Although the North Star State is less racially diverse than its American coastal counterparts, there is a significant population of Asian Americans, and the number has been increasing throughout the recent years. Bolstered by the influx of Vietnamese and Hmong refugees between 1975 and 1999, the population of Asian American in Minnesota has grown to 4%. Overall Minnesota has a growing Asian population that includes not only Southeast Asian but a wide range of ethnic backgrounds. Similar to most regions in the United States, Minnesota’s early Asian Pacific population were predominately Chinese, Japanese, and Filipinos (Council on Asian Pacific Minnesotans, 2012). The earliest documentation of Asians in Minnesota was a man named Wang See Ling from China who arrived in 1875; in 1880 two Chinese men established the Chinese Laundry in St. Paul and the Lung Wing Laundry in Minneapolis (Holmquist, 1981). Of course, there were foreign students who came here for higher education, beginning more than a century ago. For instance, the first group of Chinese students attended the University of Minnesota in 1914 (China 100, 2014).
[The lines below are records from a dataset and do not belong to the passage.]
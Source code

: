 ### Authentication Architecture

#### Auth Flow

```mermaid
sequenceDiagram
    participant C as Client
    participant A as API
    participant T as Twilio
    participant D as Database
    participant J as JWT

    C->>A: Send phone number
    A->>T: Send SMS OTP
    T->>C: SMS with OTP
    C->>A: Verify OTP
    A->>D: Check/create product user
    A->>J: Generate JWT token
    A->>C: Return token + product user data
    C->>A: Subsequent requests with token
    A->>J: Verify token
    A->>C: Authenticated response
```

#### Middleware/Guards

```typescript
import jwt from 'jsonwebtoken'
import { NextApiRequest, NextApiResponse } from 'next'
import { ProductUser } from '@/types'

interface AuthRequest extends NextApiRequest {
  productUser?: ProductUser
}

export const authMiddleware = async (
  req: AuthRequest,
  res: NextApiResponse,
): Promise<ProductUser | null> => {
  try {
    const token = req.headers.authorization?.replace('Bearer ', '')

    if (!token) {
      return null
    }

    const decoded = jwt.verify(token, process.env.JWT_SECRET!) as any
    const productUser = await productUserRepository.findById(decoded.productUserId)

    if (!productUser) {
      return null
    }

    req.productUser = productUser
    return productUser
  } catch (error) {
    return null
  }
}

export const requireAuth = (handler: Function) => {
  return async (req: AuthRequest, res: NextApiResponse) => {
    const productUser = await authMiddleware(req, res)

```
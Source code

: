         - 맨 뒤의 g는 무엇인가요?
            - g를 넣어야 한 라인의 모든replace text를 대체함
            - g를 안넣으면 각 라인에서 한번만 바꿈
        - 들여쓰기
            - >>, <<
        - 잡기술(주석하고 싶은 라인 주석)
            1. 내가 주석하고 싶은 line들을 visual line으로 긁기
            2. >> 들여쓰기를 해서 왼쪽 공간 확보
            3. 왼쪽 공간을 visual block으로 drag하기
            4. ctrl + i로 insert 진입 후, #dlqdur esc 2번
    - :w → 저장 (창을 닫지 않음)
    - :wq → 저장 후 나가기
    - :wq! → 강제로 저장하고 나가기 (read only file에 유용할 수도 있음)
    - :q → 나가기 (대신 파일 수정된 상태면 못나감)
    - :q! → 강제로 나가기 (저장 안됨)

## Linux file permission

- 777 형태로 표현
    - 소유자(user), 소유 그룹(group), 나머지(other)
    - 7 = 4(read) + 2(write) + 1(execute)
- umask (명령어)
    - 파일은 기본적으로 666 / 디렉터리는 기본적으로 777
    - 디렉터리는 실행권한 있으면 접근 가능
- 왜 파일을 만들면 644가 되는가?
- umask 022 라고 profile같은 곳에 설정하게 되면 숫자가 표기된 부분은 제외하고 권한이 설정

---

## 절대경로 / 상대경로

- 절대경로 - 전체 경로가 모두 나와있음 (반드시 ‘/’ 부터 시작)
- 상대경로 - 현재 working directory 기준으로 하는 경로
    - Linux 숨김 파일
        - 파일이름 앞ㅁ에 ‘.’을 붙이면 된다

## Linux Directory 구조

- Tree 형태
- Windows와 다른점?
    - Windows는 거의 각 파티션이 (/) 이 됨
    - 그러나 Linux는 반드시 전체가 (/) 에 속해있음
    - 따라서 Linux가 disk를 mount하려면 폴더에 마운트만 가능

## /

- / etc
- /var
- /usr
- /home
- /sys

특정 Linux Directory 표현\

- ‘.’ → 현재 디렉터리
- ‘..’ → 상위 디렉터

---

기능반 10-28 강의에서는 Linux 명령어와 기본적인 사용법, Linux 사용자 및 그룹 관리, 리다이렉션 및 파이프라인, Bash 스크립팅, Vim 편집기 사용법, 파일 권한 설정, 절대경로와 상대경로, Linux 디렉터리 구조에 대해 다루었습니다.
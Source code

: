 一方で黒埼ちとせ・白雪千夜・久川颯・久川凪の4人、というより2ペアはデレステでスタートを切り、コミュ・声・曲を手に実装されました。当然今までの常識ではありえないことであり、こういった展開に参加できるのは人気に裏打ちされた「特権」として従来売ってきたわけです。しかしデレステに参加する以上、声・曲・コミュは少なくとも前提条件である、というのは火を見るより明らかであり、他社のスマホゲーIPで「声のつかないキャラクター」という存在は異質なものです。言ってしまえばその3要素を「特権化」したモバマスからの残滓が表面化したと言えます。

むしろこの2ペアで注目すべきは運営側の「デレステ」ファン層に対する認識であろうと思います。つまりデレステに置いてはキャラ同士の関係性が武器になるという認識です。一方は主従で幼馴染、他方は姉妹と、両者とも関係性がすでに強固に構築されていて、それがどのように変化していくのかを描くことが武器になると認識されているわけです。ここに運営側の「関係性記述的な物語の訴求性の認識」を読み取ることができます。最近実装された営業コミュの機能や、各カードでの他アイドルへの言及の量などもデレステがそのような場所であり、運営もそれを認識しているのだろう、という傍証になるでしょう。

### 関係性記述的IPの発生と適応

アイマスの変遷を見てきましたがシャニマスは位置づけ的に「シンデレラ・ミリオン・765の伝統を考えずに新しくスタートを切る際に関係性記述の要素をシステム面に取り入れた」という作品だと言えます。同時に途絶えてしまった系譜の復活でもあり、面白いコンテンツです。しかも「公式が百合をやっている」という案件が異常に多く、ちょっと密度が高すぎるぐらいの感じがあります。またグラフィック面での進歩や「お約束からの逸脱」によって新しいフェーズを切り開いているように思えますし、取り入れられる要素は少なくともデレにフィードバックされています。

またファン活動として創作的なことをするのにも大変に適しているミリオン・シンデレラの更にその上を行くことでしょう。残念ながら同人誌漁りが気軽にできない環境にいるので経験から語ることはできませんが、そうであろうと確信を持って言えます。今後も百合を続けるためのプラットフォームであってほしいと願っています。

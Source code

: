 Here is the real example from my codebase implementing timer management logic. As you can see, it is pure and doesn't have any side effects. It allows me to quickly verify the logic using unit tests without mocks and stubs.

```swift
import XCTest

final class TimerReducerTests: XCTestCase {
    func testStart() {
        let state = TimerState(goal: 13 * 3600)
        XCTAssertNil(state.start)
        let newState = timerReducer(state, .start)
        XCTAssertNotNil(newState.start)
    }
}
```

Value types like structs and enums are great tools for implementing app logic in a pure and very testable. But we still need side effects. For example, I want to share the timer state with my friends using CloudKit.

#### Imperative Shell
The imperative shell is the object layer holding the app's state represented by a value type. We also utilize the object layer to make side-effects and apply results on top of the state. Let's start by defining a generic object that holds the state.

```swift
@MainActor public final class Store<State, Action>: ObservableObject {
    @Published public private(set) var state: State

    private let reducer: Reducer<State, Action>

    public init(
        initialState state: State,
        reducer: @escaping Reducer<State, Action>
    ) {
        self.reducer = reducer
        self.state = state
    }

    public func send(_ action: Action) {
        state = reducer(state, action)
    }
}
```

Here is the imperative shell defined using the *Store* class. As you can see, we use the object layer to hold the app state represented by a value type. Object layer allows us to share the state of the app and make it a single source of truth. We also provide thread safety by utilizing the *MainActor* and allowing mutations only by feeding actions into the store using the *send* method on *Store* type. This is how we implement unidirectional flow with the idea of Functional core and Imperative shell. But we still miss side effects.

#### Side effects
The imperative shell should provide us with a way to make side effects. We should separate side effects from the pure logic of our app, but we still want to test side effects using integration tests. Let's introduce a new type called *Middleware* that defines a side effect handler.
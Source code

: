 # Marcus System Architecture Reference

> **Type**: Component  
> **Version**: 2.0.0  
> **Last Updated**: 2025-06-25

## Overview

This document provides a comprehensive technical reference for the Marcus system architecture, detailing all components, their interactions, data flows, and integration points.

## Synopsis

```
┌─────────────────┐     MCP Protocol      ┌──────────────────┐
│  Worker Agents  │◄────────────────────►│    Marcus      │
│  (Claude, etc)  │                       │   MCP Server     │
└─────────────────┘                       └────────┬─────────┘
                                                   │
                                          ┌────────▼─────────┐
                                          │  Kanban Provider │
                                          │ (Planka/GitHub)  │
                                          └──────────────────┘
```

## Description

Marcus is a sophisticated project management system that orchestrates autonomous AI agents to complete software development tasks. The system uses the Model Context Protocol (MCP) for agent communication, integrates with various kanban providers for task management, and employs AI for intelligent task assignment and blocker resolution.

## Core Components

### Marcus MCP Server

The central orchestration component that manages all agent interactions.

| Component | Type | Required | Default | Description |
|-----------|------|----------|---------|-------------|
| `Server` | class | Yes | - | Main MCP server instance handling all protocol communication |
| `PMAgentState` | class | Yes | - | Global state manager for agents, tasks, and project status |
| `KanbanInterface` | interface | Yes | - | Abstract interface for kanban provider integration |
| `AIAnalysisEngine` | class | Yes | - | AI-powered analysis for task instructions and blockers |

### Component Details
Asian population can be seen in almost every corner in the state nowadays with Southeast Asian population reached about 1.2 million in 2010 (Council on Asian Pacific Minnesotans, 2012).
Sources:
Council on Asian Pacific Minnesotans, State of the Asian Pacific Minnesotans: 2010 Census and 2008-2010 American Community Survey Report (April 2012).
June Drenning Holmquist, They Chose Minnesota: A Survey of the State’s Ethnic Groups (St Paul: Minnesota Historical Society Press, 1981).
University of Minnesota, China 100 (2014).